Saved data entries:

------------

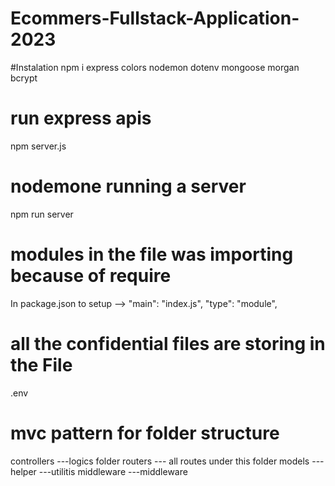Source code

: # Ecommers-Fullstack-Application-2023
#Instalation
npm i express colors nodemon dotenv mongoose morgan bcrypt


# run express apis
npm server.js

# nodemone  running a server
npm run server

# modules in the file was importing because of require
In package.json  to setup -->  "main": "index.js",
   "type": "module",

#  all the confidential files are storing in the File
 .env

 # mvc pattern for folder structure
 controllers ---logics folder
 routers     --- all routes under this folder
 models      ---
 helper      ---utilitis
 middleware  ---middleware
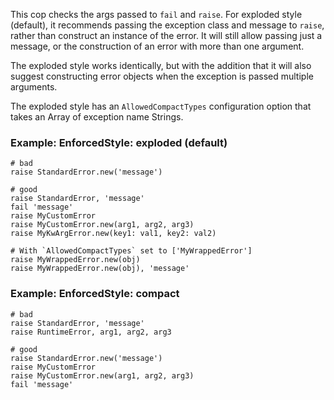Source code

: This cop checks the args passed to `fail` and `raise`. For exploded
style (default), it recommends passing the exception class and message
to `raise`, rather than construct an instance of the error. It will
still allow passing just a message, or the construction of an error
with more than one argument.

The exploded style works identically, but with the addition that it
will also suggest constructing error objects when the exception is
passed multiple arguments.

The exploded style has an `AllowedCompactTypes` configuration
option that takes an Array of exception name Strings.

### Example: EnforcedStyle: exploded (default)
    # bad
    raise StandardError.new('message')

    # good
    raise StandardError, 'message'
    fail 'message'
    raise MyCustomError
    raise MyCustomError.new(arg1, arg2, arg3)
    raise MyKwArgError.new(key1: val1, key2: val2)

    # With `AllowedCompactTypes` set to ['MyWrappedError']
    raise MyWrappedError.new(obj)
    raise MyWrappedError.new(obj), 'message'

### Example: EnforcedStyle: compact
    # bad
    raise StandardError, 'message'
    raise RuntimeError, arg1, arg2, arg3

    # good
    raise StandardError.new('message')
    raise MyCustomError
    raise MyCustomError.new(arg1, arg2, arg3)
    fail 'message'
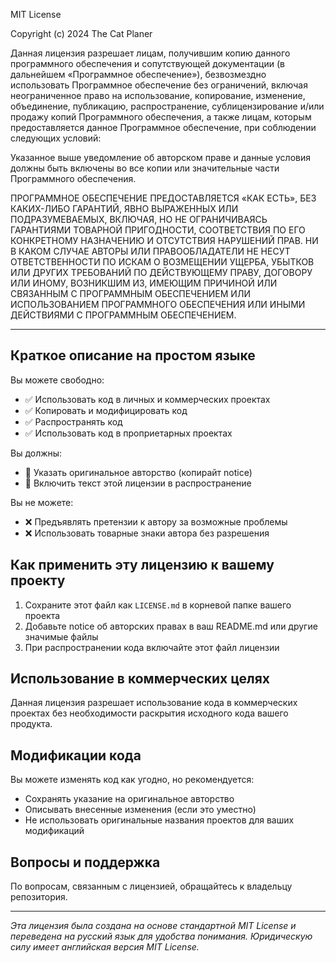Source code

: MIT License

Copyright (c) 2024 The Cat Planer

Данная лицензия разрешает лицам, получившим копию данного программного обеспечения 
и сопутствующей документации (в дальнейшем «Программное обеспечение»), безвозмездно 
использовать Программное обеспечение без ограничений, включая неограниченное право 
на использование, копирование, изменение, объединение, публикацию, распространение, 
сублицензирование и/или продажу копий Программного обеспечения, а также лицам, которым 
предоставляется данное Программное обеспечение, при соблюдении следующих условий:

Указанное выше уведомление об авторском праве и данные условия должны быть включены во 
все копии или значительные части Программного обеспечения.

ПРОГРАММНОЕ ОБЕСПЕЧЕНИЕ ПРЕДОСТАВЛЯЕТСЯ «КАК ЕСТЬ», БЕЗ КАКИХ-ЛИБО ГАРАНТИЙ, ЯВНО 
ВЫРАЖЕННЫХ ИЛИ ПОДРАЗУМЕВАЕМЫХ, ВКЛЮЧАЯ, НО НЕ ОГРАНИЧИВАЯСЬ ГАРАНТИЯМИ ТОВАРНОЙ 
ПРИГОДНОСТИ, СООТВЕТСТВИЯ ПО ЕГО КОНКРЕТНОМУ НАЗНАЧЕНИЮ И ОТСУТСТВИЯ НАРУШЕНИЙ ПРАВ. 
НИ В КАКОМ СЛУЧАЕ АВТОРЫ ИЛИ ПРАВООБЛАДАТЕЛИ НЕ НЕСУТ ОТВЕТСТВЕННОСТИ ПО ИСКАМ О ВОЗМЕЩЕНИИ 
УЩЕРБА, УБЫТКОВ ИЛИ ДРУГИХ ТРЕБОВАНИЙ ПО ДЕЙСТВУЮЩЕМУ ПРАВУ, ДОГОВОРУ ИЛИ ИНОМУ, 
ВОЗНИКШИМ ИЗ, ИМЕЮЩИМ ПРИЧИНОЙ ИЛИ СВЯЗАННЫМ С ПРОГРАММНЫМ ОБЕСПЕЧЕНИЕМ ИЛИ ИСПОЛЬЗОВАНИЕМ 
ПРОГРАММНОГО ОБЕСПЕЧЕНИЯ ИЛИ ИНЫМИ ДЕЙСТВИЯМИ С ПРОГРАММНЫМ ОБЕСПЕЧЕНИЕМ.

---

## Краткое описание на простом языке

Вы можете свободно:

- ✅ Использовать код в личных и коммерческих проектах
- ✅ Копировать и модифицировать код
- ✅ Распространять код
- ✅ Использовать код в проприетарных проектах

Вы должны:

- 📝 Указать оригинальное авторство (копирайт notice)
- 📝 Включить текст этой лицензии в распространение

Вы не можете:

- ❌ Предъявлять претензии к автору за возможные проблемы
- ❌ Использовать товарные знаки автора без разрешения

## Как применить эту лицензию к вашему проекту

1. Сохраните этот файл как `LICENSE.md` в корневой папке вашего проекта
2. Добавьте notice об авторских правах в ваш README.md или другие значимые файлы
3. При распространении кода включайте этот файл лицензии

## Использование в коммерческих целях

Данная лицензия разрешает использование кода в коммерческих проектах без необходимости 
раскрытия исходного кода вашего продукта.

## Модификации кода

Вы можете изменять код как угодно, но рекомендуется:
- Сохранять указание на оригинальное авторство
- Описывать внесенные изменения (если это уместно)
- Не использовать оригинальные названия проектов для ваших модификаций

## Вопросы и поддержка

По вопросам, связанным с лицензией, обращайтесь к владельцу репозитория.

---

*Эта лицензия была создана на основе стандартной MIT License и переведена на русский язык 
для удобства понимания. Юридическую силу имеет английская версия MIT License.*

------------

WHAT TO PRODUCE: Please repeat the records above word for word, and do not include the pictures.

RESPONSE:
Source code

: # Ecommers-Fullstack-Application-2023
#Instalation
npm i express colors nodemon dotenv mongoose morgan bcrypt


# run express apis
npm server.js

# nodemone  running a server
npm run server

# modules in the file was importing because of require
In package.json  to setup -->  "main": "index.js",
   "type": "module",

#  all the confidential files are storing in the File
 .env

 # mvc pattern for folder structure
 controllers ---logics folder
 routers     --- all routes under this folder
 models      ---
 helper      ---utilitis
 middleware  ---middleware
Source code

: This cop checks the args passed to `fail` and `raise`. For exploded
style (default), it recommends passing the exception class and message
to `raise`, rather than construct an instance of the error. It will
still allow passing just a message, or the construction of an error
with more than one argument.

The exploded style works identically, but with the addition that it
will also suggest constructing error objects when the exception is
passed multiple arguments.

The exploded style has an `AllowedCompactTypes` configuration
option that takes an Array of exception name Strings.

### Example: EnforcedStyle: exploded (default)
    # bad
    raise StandardError.new('message')

    # good
    raise StandardError, 'message'
    fail 'message'
    raise MyCustomError
    raise MyCustomError.new(arg1, arg2, arg3)
    raise MyKwArgError.new(key1: val1, key2: val2)

    # With `AllowedCompactTypes` set to ['MyWrappedError']
    raise MyWrappedError.new(obj)
    raise MyWrappedError.new(obj), 'message'

### Example: EnforcedStyle: compact
    # bad
    raise StandardError, 'message'
    raise RuntimeError, arg1, arg2, arg3

    # good
    raise StandardError.new('message')
    raise MyCustomError
    raise MyCustomError.new(arg1, arg2, arg3)
    fail 'message'
Source code

: MIT License

Copyright (c) 2024 The Cat Planer

Данная лицензия разрешает лицам, получившим копию данного программного обеспечения 
и сопутствующей документации (в дальнейшем «Программное обеспечение»), безвозмездно 
использовать Программное обеспечение без ограничений, включая неограниченное право 
на использование, копирование, изменение, объединение, публикацию, распространение, 
сублицензирование и/или продажу копий Программного обеспечения, а также лицам, которым 
предоставляется данное Программное обеспечение, при соблюдении следующих условий:

Указанное выше уведомление об авторском праве и данные условия должны быть включены во 
все копии или значительные части Программного обеспечения.

ПРОГРАММНОЕ ОБЕСПЕЧЕНИЕ ПРЕДОСТАВЛЯЕТСЯ «КАК ЕСТЬ», БЕЗ КАКИХ-ЛИБО ГАРАНТИЙ, ЯВНО 
ВЫРАЖЕННЫХ ИЛИ ПОДРАЗУМЕВАЕМЫХ, ВКЛЮЧАЯ, НО НЕ ОГРАНИЧИВАЯСЬ ГАРАНТИЯМИ ТОВАРНОЙ 
ПРИГОДНОСТИ, СООТВЕТСТВИЯ ПО ЕГО КОНКРЕТНОМУ НАЗНАЧЕНИЮ И ОТСУТСТВИЯ НАРУШЕНИЙ ПРАВ. 
НИ В КАКОМ СЛУЧАЕ АВТОРЫ ИЛИ ПРАВООБЛАДАТЕЛИ НЕ НЕСУТ ОТВЕТСТВЕННОСТИ ПО ИСКАМ О ВОЗМЕЩЕНИИ 
УЩЕРБА, УБЫТКОВ ИЛИ ДРУГИХ ТРЕБОВАНИЙ ПО ДЕЙСТВУЮЩЕМУ ПРАВУ, ДОГОВОРУ ИЛИ ИНОМУ, 
ВОЗНИКШИМ ИЗ, ИМЕЮЩИМ ПРИЧИНОЙ ИЛИ СВЯЗАННЫМ С ПРОГРАММНЫМ ОБЕСПЕЧЕНИЕМ ИЛИ ИСПОЛЬЗОВАНИЕМ 
ПРОГРАММНОГО ОБЕСПЕЧЕНИЯ ИЛИ ИНЫМИ ДЕЙСТВИЯМИ С ПРОГРАММНЫМ ОБЕСПЕЧЕНИЕМ.

---

## Краткое описание на простом языке

Вы можете свободно:

- ✅ Использовать код в личных и коммерческих проектах
- ✅ Копировать и модифицировать код
- ✅ Распространять код
- ✅ Использовать код в проприетарных проектах

Вы должны:

- 📝 Указать оригинальное авторство (копирайт notice)
- 📝 Включить текст этой лицензии в распространение

Вы не можете:

- ❌ Предъявлять претензии к автору за возможные проблемы
- ❌ Использовать товарные знаки автора без разрешения

## Как применить эту лицензию к вашему проекту

1. Сохраните этот файл как `LICENSE.md` в корневой папке вашего проекта
2. Добавьте notice об авторских правах в ваш README.md или другие значимые файлы
3. При распространении кода включайте этот файл лицензии

## Использование в коммерческих целях

Данная лицензия разрешает использование кода в коммерческих проектах без необходимости 
раскрытия исходного кода вашего продукта.

## Модификации кода

Вы можете изменять код как угодно, но рекомендуется:
- Сохранять указание на оригинальное авторство
- Описывать внесенные изменения (если это уместно)
- Не использовать оригинальные названия проектов для ваших модификаций

## Вопросы и поддержка

По вопросам, связанным с лицензией, обращайтесь к владельцу репозитория.

---

*Эта лицензия была создана на основе стандартной MIT License и переведена на русский язык 
для удобства понимания. Юридическую силу имеет английская версия MIT License.*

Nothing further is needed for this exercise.